Work to be completed - From the entries below, copy every line that has the word "chửng".

━━━━━━━━━━━━━━━━━━━━

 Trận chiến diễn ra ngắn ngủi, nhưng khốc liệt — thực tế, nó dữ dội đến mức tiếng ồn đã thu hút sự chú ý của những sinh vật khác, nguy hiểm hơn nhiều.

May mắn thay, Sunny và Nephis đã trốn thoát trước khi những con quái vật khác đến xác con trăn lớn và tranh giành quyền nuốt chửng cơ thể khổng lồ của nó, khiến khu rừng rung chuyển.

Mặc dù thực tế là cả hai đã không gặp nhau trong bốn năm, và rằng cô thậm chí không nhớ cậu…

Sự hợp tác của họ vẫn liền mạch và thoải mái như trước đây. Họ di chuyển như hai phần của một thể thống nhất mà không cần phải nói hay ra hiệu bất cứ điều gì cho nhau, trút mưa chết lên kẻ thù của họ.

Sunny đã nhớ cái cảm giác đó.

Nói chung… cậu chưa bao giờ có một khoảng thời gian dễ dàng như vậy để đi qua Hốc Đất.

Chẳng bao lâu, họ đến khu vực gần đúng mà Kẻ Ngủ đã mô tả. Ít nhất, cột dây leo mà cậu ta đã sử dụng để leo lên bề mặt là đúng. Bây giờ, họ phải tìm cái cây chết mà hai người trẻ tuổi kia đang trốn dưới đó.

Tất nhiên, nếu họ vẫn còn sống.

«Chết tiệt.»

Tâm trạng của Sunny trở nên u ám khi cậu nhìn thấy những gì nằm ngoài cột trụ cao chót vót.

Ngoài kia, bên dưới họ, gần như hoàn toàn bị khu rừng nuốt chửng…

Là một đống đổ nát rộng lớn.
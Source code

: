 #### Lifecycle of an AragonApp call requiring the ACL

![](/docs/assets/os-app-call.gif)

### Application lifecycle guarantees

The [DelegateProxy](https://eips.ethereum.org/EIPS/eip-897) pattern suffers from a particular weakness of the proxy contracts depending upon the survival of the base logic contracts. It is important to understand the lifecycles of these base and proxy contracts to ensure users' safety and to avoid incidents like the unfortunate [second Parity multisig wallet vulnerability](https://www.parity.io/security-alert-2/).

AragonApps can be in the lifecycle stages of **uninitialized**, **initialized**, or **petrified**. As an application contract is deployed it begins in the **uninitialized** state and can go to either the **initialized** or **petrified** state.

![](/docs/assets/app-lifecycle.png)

━━━━━━━━━━━━━━━━━━━━

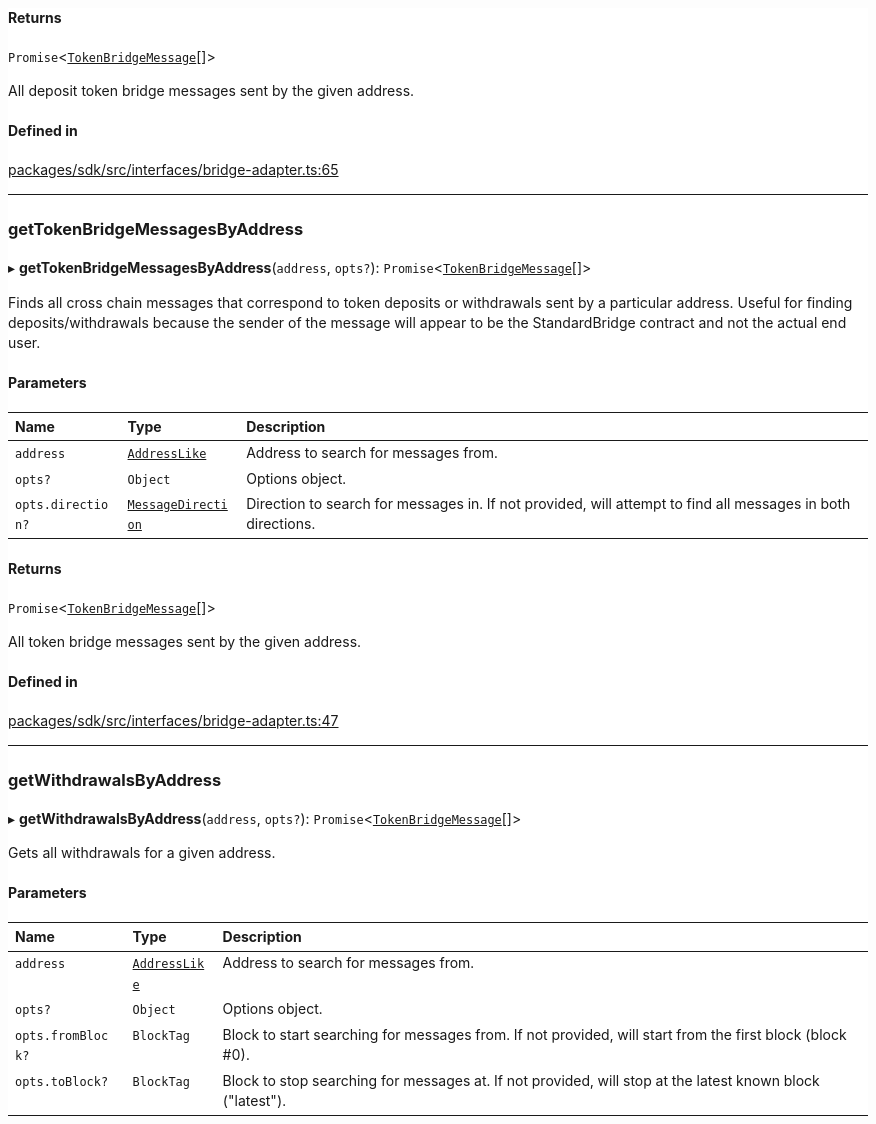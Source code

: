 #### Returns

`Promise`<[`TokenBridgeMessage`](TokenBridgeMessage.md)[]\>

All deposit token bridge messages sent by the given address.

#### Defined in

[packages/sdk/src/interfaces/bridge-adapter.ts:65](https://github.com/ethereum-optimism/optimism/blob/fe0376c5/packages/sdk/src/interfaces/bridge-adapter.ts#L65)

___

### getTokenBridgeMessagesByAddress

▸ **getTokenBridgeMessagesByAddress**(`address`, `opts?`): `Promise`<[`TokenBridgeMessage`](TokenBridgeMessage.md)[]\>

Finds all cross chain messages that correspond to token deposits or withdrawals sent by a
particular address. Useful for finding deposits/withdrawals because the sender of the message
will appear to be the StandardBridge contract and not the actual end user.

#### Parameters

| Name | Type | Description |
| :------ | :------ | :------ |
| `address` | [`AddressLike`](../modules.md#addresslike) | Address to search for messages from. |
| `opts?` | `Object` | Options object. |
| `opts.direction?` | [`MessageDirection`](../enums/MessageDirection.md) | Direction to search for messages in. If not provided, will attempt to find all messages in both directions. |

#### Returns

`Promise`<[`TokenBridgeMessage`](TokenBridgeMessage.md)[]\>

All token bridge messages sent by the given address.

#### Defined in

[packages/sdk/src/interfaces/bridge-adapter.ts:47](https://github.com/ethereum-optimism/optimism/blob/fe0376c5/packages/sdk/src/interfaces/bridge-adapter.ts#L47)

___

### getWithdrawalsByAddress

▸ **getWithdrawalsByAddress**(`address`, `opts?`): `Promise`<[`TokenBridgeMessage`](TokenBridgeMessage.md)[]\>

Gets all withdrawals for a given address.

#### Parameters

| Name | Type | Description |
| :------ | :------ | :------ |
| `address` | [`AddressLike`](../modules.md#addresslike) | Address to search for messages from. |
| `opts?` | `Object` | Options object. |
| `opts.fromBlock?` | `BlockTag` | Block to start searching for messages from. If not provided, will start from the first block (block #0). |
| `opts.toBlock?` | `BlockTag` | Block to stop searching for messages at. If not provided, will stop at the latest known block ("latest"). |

━━━━━━━━━━━━━━━━━━━━

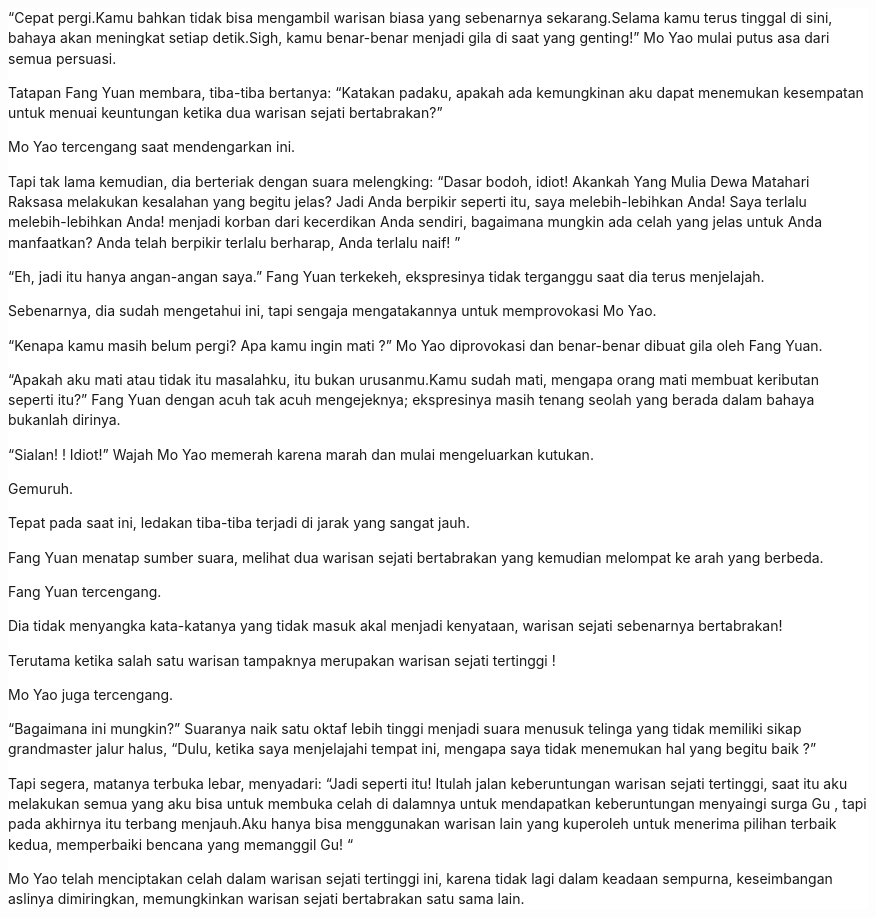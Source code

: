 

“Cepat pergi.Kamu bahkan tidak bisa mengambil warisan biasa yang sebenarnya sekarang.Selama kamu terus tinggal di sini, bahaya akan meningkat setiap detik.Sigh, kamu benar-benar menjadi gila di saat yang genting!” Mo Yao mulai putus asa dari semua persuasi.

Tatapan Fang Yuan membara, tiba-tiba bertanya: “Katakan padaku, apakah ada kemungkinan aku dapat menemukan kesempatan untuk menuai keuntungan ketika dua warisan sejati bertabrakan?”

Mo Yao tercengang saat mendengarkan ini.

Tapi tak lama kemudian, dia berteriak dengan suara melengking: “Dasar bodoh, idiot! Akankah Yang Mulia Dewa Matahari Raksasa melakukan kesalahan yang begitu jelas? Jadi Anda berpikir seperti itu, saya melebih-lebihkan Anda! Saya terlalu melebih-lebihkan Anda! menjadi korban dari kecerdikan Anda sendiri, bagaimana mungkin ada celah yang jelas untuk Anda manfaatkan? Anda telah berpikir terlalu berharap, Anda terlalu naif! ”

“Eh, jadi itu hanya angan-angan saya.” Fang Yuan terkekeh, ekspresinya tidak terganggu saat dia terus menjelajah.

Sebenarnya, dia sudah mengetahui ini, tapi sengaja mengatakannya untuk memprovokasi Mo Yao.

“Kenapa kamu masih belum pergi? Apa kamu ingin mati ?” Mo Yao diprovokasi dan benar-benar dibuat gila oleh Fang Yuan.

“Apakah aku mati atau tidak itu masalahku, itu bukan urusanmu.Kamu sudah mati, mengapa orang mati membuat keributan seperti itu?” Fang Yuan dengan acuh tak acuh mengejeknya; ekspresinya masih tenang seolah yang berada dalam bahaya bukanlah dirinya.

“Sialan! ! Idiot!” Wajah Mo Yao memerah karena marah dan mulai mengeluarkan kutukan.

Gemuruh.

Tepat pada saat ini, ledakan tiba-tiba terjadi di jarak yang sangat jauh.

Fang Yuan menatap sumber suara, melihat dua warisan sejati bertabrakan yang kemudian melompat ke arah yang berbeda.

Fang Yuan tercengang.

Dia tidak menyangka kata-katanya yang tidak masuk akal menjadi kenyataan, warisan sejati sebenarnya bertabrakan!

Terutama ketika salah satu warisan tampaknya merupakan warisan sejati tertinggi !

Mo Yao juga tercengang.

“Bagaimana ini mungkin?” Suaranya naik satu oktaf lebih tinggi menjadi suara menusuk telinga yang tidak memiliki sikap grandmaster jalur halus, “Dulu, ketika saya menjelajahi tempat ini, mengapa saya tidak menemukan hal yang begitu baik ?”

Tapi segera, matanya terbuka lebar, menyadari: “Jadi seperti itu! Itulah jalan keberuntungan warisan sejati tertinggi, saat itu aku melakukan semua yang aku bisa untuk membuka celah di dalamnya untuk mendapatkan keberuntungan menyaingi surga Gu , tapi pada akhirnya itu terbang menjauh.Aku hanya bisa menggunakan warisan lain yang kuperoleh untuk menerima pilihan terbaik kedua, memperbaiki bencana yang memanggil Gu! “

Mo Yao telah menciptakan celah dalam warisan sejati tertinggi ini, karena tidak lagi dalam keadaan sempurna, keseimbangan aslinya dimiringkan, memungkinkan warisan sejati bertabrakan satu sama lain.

━━━━━━━━━━━━━━━━━━━━

Response to this exercise -
May mắn thay, Sunny và Nephis đã trốn thoát trước khi những con quái vật khác đến xác con trăn lớn và tranh giành quyền nuốt chửng cơ thể khổng lồ của nó, khiến khu rừng rung chuyển.
Ngoài kia, bên dưới họ, gần như hoàn toàn bị khu rừng nuốt chửng…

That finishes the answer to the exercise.